Amrit Sanchar (also Amrit Sanskar, Amrit Chhakna or Khande di Pahul) is a Sikhist initiation ritual with sweetened water. In common parlance, Amrit Sanchar is also referred to as a baptism ceremony . Officially, six Sikhs who have already been initiated must be present with the candidate. Five of them, the so-called five lovers (panj piare), perform the baptism ceremony. The five Panj Piare recite the five Sikh prayers Japji Sahib, Jaap Sahib, Tavprasad Savaiye, Chaupai Sahib and the Anand Sahib while using the Khanda (special dagger) to grind the sugar for the baptismal water. During the baptism ceremony, another baptized Sikh stands at the door as Pehardar, and another baptized Sikh reads the Hukamnama from Guru Granth Sahib.
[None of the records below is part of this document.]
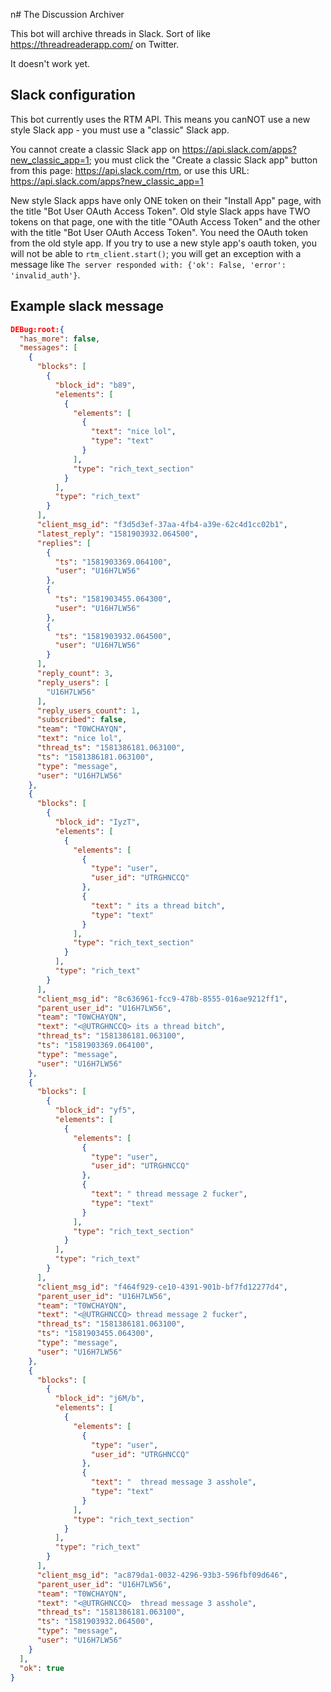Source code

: n# The Discussion Archiver

This bot will archive threads in Slack.
Sort of like <https://threadreaderapp.com/> on Twitter.

It doesn't work yet.

## Slack configuration

This bot currently uses the RTM API.
This means you canNOT use a new style Slack app -
you must use a "classic" Slack app.

You cannot create a classic Slack app on
<https://api.slack.com/apps?new_classic_app=1>;
you must click the "Create a classic Slack app" button from this page:
<https://api.slack.com/rtm>,
or use this URL:
<https://api.slack.com/apps?new_classic_app=1>

New style Slack apps have only ONE token on their "Install App" page,
with the title "Bot User OAuth Access Token".
Old style Slack apps have TWO tokens on that page,
one with the title "OAuth Access Token"
and the other with the title "Bot User OAuth Access Token".
You need the OAuth token from the old style app.
If you try to use a new style app's oauth token,
you will not be able to `rtm_client.start()`;
you will get an exception with a message like
`The server responded with: {'ok': False, 'error': 'invalid_auth'}`.

## Example slack message
```json
DEBug:root:{
  "has_more": false,
  "messages": [
    {
      "blocks": [
        {
          "block_id": "b89",
          "elements": [
            {
              "elements": [
                {
                  "text": "nice lol",
                  "type": "text"
                }
              ],
              "type": "rich_text_section"
            }
          ],
          "type": "rich_text"
        }
      ],
      "client_msg_id": "f3d5d3ef-37aa-4fb4-a39e-62c4d1cc02b1",
      "latest_reply": "1581903932.064500",
      "replies": [
        {
          "ts": "1581903369.064100",
          "user": "U16H7LW56"
        },
        {
          "ts": "1581903455.064300",
          "user": "U16H7LW56"
        },
        {
          "ts": "1581903932.064500",
          "user": "U16H7LW56"
        }
      ],
      "reply_count": 3,
      "reply_users": [
        "U16H7LW56"
      ],
      "reply_users_count": 1,
      "subscribed": false,
      "team": "T0WCHAYQN",
      "text": "nice lol",
      "thread_ts": "1581386181.063100",
      "ts": "1581386181.063100",
      "type": "message",
      "user": "U16H7LW56"
    },
    {
      "blocks": [
        {
          "block_id": "IyzT",
          "elements": [
            {
              "elements": [
                {
                  "type": "user",
                  "user_id": "UTRGHNCCQ"
                },
                {
                  "text": " its a thread bitch",
                  "type": "text"
                }
              ],
              "type": "rich_text_section"
            }
          ],
          "type": "rich_text"
        }
      ],
      "client_msg_id": "8c636961-fcc9-478b-8555-016ae9212ff1",
      "parent_user_id": "U16H7LW56",
      "team": "T0WCHAYQN",
      "text": "<@UTRGHNCCQ> its a thread bitch",
      "thread_ts": "1581386181.063100",
      "ts": "1581903369.064100",
      "type": "message",
      "user": "U16H7LW56"
    },
    {
      "blocks": [
        {
          "block_id": "yf5",
          "elements": [
            {
              "elements": [
                {
                  "type": "user",
                  "user_id": "UTRGHNCCQ"
                },
                {
                  "text": " thread message 2 fucker",
                  "type": "text"
                }
              ],
              "type": "rich_text_section"
            }
          ],
          "type": "rich_text"
        }
      ],
      "client_msg_id": "f464f929-ce10-4391-901b-bf7fd12277d4",
      "parent_user_id": "U16H7LW56",
      "team": "T0WCHAYQN",
      "text": "<@UTRGHNCCQ> thread message 2 fucker",
      "thread_ts": "1581386181.063100",
      "ts": "1581903455.064300",
      "type": "message",
      "user": "U16H7LW56"
    },
    {
      "blocks": [
        {
          "block_id": "j6M/b",
          "elements": [
            {
              "elements": [
                {
                  "type": "user",
                  "user_id": "UTRGHNCCQ"
                },
                {
                  "text": "  thread message 3 asshole",
                  "type": "text"
                }
              ],
              "type": "rich_text_section"
            }
          ],
          "type": "rich_text"
        }
      ],
      "client_msg_id": "ac879da1-0032-4296-93b3-596fbf09d646",
      "parent_user_id": "U16H7LW56",
      "team": "T0WCHAYQN",
      "text": "<@UTRGHNCCQ>  thread message 3 asshole",
      "thread_ts": "1581386181.063100",
      "ts": "1581903932.064500",
      "type": "message",
      "user": "U16H7LW56"
    }
  ],
  "ok": true
}
```
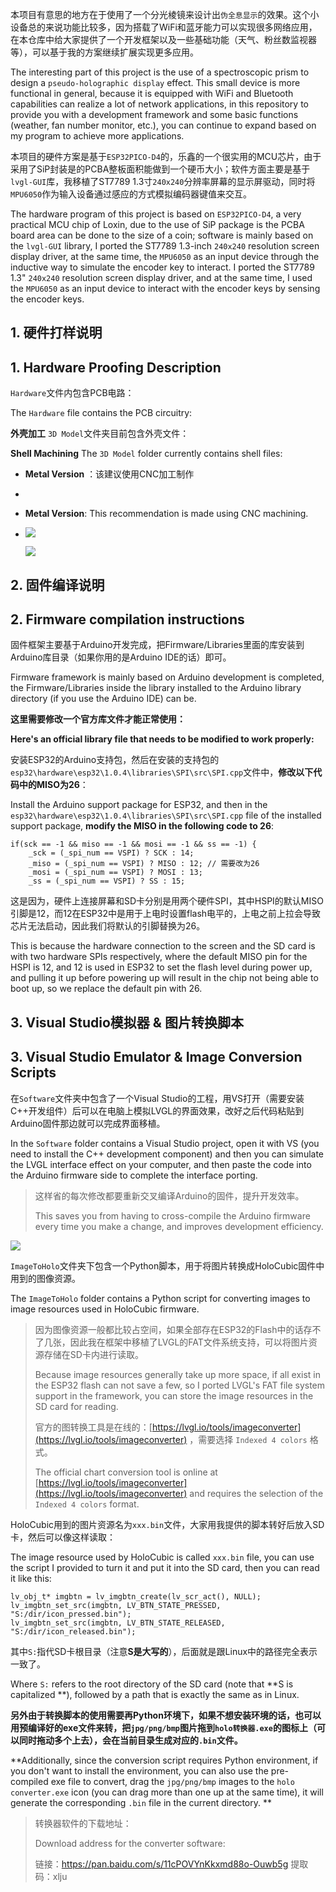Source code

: 

本项目有意思的地方在于使用了一个分光棱镜来设计出`伪全息显示`的效果。这个小设备总的来说功能比较多，因为搭载了WiFi和蓝牙能力可以实现很多网络应用，在本仓库中给大家提供了一个开发框架以及一些基础功能（天气、粉丝数监视器等），可以基于我的方案继续扩展实现更多应用。

The interesting part of this project is the use of a spectroscopic prism to design a `pseudo-holographic display` effect. This small device is more functional in general, because it is equipped with WiFi and Bluetooth capabilities can realize a lot of network applications, in this repository to provide you with a development framework and some basic functions (weather, fan number monitor, etc.), you can continue to expand based on my program to achieve more applications.

本项目的硬件方案是基于`ESP32PICO-D4`的，乐鑫的一个很实用的MCU芯片，由于采用了SiP封装是的PCBA整板面积能做到一个硬币大小；软件方面主要是基于`lvgl-GUI`库，我移植了ST7789 1.3寸`240x240`分辨率屏幕的显示屏驱动，同时将`MPU6050`作为输入设备通过感应的方式模拟编码器键值来交互。

The hardware program of this project is based on `ESP32PICO-D4`, a very practical MCU chip of Loxin, due to the use of SiP package is the PCBA board area can be done to the size of a coin; software is mainly based on the `lvgl-GUI` library, I ported the ST7789 1.3-inch `240x240` resolution screen display driver, at the same time, the `MPU6050` as an input device through the inductive way to simulate the encoder key to interact. I ported the ST7789 1.3" `240x240` resolution screen display driver, and at the same time, I used the `MPU6050` as an input device to interact with the encoder keys by sensing the encoder keys.

## 1. 硬件打样说明

## 1. Hardware Proofing Description


`Hardware`文件内包含PCB电路：

The `Hardware` file contains the PCB circuitry:


**外壳加工** `3D Model`文件夹目前包含外壳文件：

**Shell Machining** The `3D Model` folder currently contains shell files:



* **Metal Version** ：该建议使用CNC加工制作
* 
* **Metal Version**: This recommendation is made using CNC machining.

* 
  ![](/5.Docs/Images/Holo2.jpg)


  ![](/5.Docs/Images/Holo.jpg)



## 2. 固件编译说明

## 2. Firmware compilation instructions


固件框架主要基于Arduino开发完成，把Firmware/Libraries里面的库安装到Arduino库目录（如果你用的是Arduino IDE的话）即可。

Firmware framework is mainly based on Arduino development is completed, the Firmware/Libraries inside the library installed to the Arduino library directory (if you use the Arduino IDE) can be.


**这里需要修改一个官方库文件才能正常使用：**

**Here's an official library file that needs to be modified to work properly:**



安装ESP32的Arduino支持包，然后在安装的支持包的`esp32\hardware\esp32\1.0.4\libraries\SPI\src\SPI.cpp`文件中，**修改以下代码中的MISO为26**：

Install the Arduino support package for ESP32, and then in the `esp32\hardware\esp32\1.0.4\libraries\SPI\src\SPI.cpp` file of the installed support package, **modify the MISO in the following code to 26**:

    if(sck == -1 && miso == -1 && mosi == -1 && ss == -1) {
        _sck = (_spi_num == VSPI) ? SCK : 14;
        _miso = (_spi_num == VSPI) ? MISO : 12; // 需要改为26
        _mosi = (_spi_num == VSPI) ? MOSI : 13;
        _ss = (_spi_num == VSPI) ? SS : 15;
        
这是因为，硬件上连接屏幕和SD卡分别是用两个硬件SPI，其中HSPI的默认MISO引脚是12，而12在ESP32中是用于上电时设置flash电平的，上电之前上拉会导致芯片无法启动，因此我们将默认的引脚替换为26。

This is because the hardware connection to the screen and the SD card is with two hardware SPIs respectively, where the default MISO pin for the HSPI is 12, and 12 is used in ESP32 to set the flash level during power up, and pulling it up before powering up will result in the chip not being able to boot up, so we replace the default pin with 26.


## 3. Visual Studio模拟器 & 图片转换脚本

## 3. Visual Studio Emulator & Image Conversion Scripts

在`Software`文件夹中包含了一个Visual Studio的工程，用VS打开（需要安装C++开发组件）后可以在电脑上模拟LVGL的界面效果，改好之后代码粘贴到Arduino固件那边就可以完成界面移植。

In the `Software` folder contains a Visual Studio project, open it with VS (you need to install the C++ development component) and then you can simulate the LVGL interface effect on your computer, and then paste the code into the Arduino firmware side to complete the interface porting.

> 这样省的每次修改都要重新交叉编译Arduino的固件，提升开发效率。
> 
> This saves you from having to cross-compile the Arduino firmware every time you make a change, and improves development efficiency.
> 
![](/5.Docs/Images/Holo4.jpg)

`ImageToHolo`文件夹下包含一个Python脚本，用于将图片转换成HoloCubic固件中用到的图像资源。

The `ImageToHolo` folder contains a Python script for converting images to image resources used in HoloCubic firmware.


> 因为图像资源一般都比较占空间，如果全部存在ESP32的Flash中的话存不了几张，因此我在框架中移植了LVGL的FAT文件系统支持，可以将图片资源存储在SD卡内进行读取。
> 
> Because image resources generally take up more space, if all exist in the ESP32 flash can not save a few, so I ported LVGL's FAT file system support in the framework, you can store the image resources in the SD card for reading.
> 
> 官方的图转换工具是在线的：[https://lvgl.io/tools/imageconverter](https://lvgl.io/tools/imageconverter) ，需要选择 `Indexed 4 colors` 格式。
> 
>The official chart conversion tool is online at [https://lvgl.io/tools/imageconverter](https://lvgl.io/tools/imageconverter) and requires the selection of the `Indexed 4 colors` format.
> 


HoloCubic用到的图片资源名为`xxx.bin`文件，大家用我提供的脚本转好后放入SD卡，然后可以像这样读取：

The image resource used by HoloCubic is called `xxx.bin` file, you can use the script I provided to turn it and put it into the SD card, then you can read it like this:

```
lv_obj_t* imgbtn = lv_imgbtn_create(lv_scr_act(), NULL);
lv_imgbtn_set_src(imgbtn, LV_BTN_STATE_PRESSED, "S:/dir/icon_pressed.bin");
lv_imgbtn_set_src(imgbtn, LV_BTN_STATE_RELEASED, "S:/dir/icon_released.bin");
```

其中`S:`指代SD卡根目录（注意**S是大写的**），后面就是跟Linux中的路径完全表示一致了。

Where `S:` refers to the root directory of the SD card (note that **S is capitalized **), followed by a path that is exactly the same as in Linux.





**另外由于转换脚本的使用需要再Python环境下，如果不想安装环境的话，也可以用预编译好的exe文件来转，把`jpg/png/bmp`图片拖到`holo转换器.exe`的图标上（可以同时拖动多个上去），会在当前目录生成对应的`.bin`文件。**

**Additionally, since the conversion script requires Python environment, if you don't want to install the environment, you can also use the pre-compiled exe file to convert, drag the `jpg/png/bmp` images to the `holo converter.exe` icon (you can drag more than one up at the same time), it will generate the corresponding `.bin` file in the current directory. **

> 转换器软件的下载地址：
> 
> Download address for the converter software:
>
> 链接：https://pan.baidu.com/s/11cPOVYnKkxmd88o-Ouwb5g  提取码：xlju 




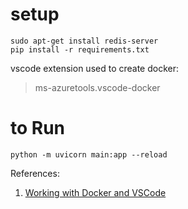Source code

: # setup

```
sudo apt-get install redis-server
pip install -r requirements.txt
```

vscode extension used to create docker: 
> ms-azuretools.vscode-docker

# to Run

```
python -m uvicorn main:app --reload
```

References:
1. [Working with Docker and VSCode](https://www.youtube.com/watch?v=wUUmRbXiIOo)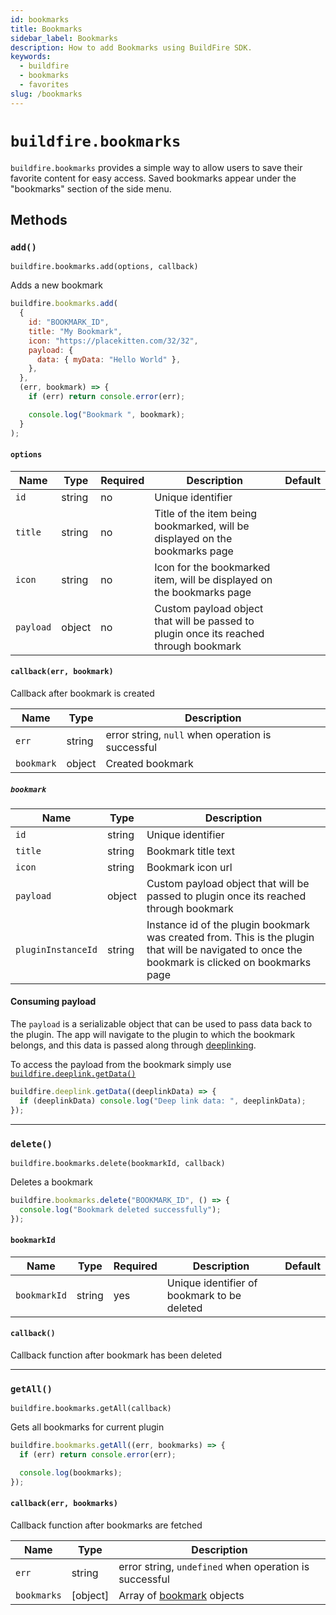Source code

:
 ```yaml
---
id: bookmarks
title: Bookmarks
sidebar_label: Bookmarks
description: How to add Bookmarks using BuildFire SDK.
keywords:
  - buildfire
  - bookmarks
  - favorites
slug: /bookmarks
---
```


# `buildfire.bookmarks`

`buildfire.bookmarks` provides a simple way to allow users to save their favorite content for easy access. Saved bookmarks appear under the "bookmarks" section of the side menu.

## Methods

### `add()` <div class="label widget"></div>

`buildfire.bookmarks.add(options, callback)`

Adds a new bookmark

```javascript
buildfire.bookmarks.add(
  {
    id: "BOOKMARK_ID",
    title: "My Bookmark",
    icon: "https://placekitten.com/32/32",
    payload: {
      data: { myData: "Hello World" },
    },
  },
  (err, bookmark) => {
    if (err) return console.error(err);

    console.log("Bookmark ", bookmark);
  }
);
```

#### `options`

| Name      | Type   | Required | Description                                                                           | Default |
| --------- | ------ | -------- | ------------------------------------------------------------------------------------- | ------- |
| `id`      | string | no       | Unique identifier                                                                     |
| `title`   | string | no       | Title of the item being bookmarked, will be displayed on the bookmarks page           |         |
| `icon`    | string | no       | Icon for the bookmarked item, will be displayed on the bookmarks page                 |         |
| `payload` | object | no       | Custom payload object that will be passed to plugin once its reached through bookmark |         |

#### `callback(err, bookmark)`

Callback after bookmark is created

| Name       | Type   | Description                                       |
| ---------- | ------ | ------------------------------------------------- |
| `err`      | string | error string, `null` when operation is successful |
| `bookmark` | object | Created bookmark                                  |

##### `bookmark`

| Name               | Type   | Description                                                                                                                                      |
| ------------------ | ------ | ------------------------------------------------------------------------------------------------------------------------------------------------ |
| `id`               | string | Unique identifier                                                                                                                                |
| `title`            | string | Bookmark title text                                                                                                                              |
| `icon`             | string | Bookmark icon url                                                                                                                                |
| `payload`          | object | Custom payload object that will be passed to plugin once its reached through bookmark                                                            |
| `pluginInstanceId` | string | Instance id of the plugin bookmark was created from. This is the plugin that will be navigated to once the bookmark is clicked on bookmarks page |

#### Consuming payload

The `payload` is a serializable object that can be used to pass data back to the plugin. The app will navigate to the plugin to which the bookmark belongs, and this data is passed along through [deeplinking](/docs/deep-links).

To access the payload from the bookmark simply use [`buildfire.deeplink.getData()`](/docs/deep-links#getdata)

```javascript
buildfire.deeplink.getData((deeplinkData) => {
  if (deeplinkData) console.log("Deep link data: ", deeplinkData);
});
```

---

### `delete()` <div class="label widget"></div>

`buildfire.bookmarks.delete(bookmarkId, callback)`

Deletes a bookmark

```javascript
buildfire.bookmarks.delete("BOOKMARK_ID", () => {
  console.log("Bookmark deleted successfully");
});
```

#### `bookmarkId`

| Name         | Type   | Required | Description                                 | Default |
| ------------ | ------ | -------- | ------------------------------------------- | ------- |
| `bookmarkId` | string | yes      | Unique identifier of bookmark to be deleted |

#### `callback()`

Callback function after bookmark has been deleted

---

### `getAll()` <div class="label widget"></div>

`buildfire.bookmarks.getAll(callback)`

Gets all bookmarks for current plugin

```javascript
buildfire.bookmarks.getAll((err, bookmarks) => {
  if (err) return console.error(err);

  console.log(bookmarks);
});
```

#### `callback(err, bookmarks)`

Callback function after bookmarks are fetched

| Name        | Type     | Description                                            |
| ----------- | -------- | ------------------------------------------------------ |
| `err`       | string   | error string, `undefined` when operation is successful |
| `bookmarks` | [object] | Array of [bookmark](/docs/bookmarks#bookmark) objects  |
Through the Amrit baptism, the Sikh belongs to the Khalsa Panth. This means the spiritual and religious community of all baptized Sikhs. During the Vaisakhi (Baisakhi) festival in 1699, this baptismal ceremony was introduced by the tenth Guru Gobind Singh and thus the Khalsa Panth was established.
- Mohinder Singh, SIKH - Forms and Symbols New Delhi 2000. ISBN 81-7304-310-8
- Dharam Parchar Committee, The code of Sikh conduct and conventions, Amritsar 2002.